Collected data:
>>>
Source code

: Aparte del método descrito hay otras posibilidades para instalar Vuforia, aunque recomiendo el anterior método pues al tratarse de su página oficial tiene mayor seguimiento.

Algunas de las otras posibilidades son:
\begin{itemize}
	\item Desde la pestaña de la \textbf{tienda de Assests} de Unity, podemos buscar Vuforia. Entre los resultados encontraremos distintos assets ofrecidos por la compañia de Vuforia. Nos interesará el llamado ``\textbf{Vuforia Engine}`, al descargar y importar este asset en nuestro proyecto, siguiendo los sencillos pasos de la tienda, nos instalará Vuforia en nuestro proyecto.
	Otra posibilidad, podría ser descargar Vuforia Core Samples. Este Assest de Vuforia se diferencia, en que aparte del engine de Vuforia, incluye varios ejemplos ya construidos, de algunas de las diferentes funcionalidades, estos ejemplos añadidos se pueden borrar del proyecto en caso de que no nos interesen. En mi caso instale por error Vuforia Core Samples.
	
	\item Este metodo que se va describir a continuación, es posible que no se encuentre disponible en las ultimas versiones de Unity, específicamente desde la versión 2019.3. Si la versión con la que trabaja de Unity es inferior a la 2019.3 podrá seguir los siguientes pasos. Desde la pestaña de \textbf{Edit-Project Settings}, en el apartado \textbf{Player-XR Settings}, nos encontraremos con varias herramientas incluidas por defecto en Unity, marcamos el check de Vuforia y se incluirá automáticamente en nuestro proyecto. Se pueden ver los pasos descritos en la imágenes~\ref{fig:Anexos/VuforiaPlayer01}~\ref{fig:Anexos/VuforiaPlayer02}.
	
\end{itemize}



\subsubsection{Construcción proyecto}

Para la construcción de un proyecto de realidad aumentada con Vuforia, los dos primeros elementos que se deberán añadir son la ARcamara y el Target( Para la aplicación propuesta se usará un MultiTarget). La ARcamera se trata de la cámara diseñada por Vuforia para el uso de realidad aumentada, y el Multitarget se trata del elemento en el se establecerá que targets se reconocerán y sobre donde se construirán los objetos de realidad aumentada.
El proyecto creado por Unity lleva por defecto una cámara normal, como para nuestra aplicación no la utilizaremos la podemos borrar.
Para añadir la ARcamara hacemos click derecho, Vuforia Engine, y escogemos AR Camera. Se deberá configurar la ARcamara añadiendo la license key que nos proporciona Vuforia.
<<<
◆ What you have to do: From the records, determine the number of lines holding the word "otras", and state that number only.

◆ Solution for this exercise: 2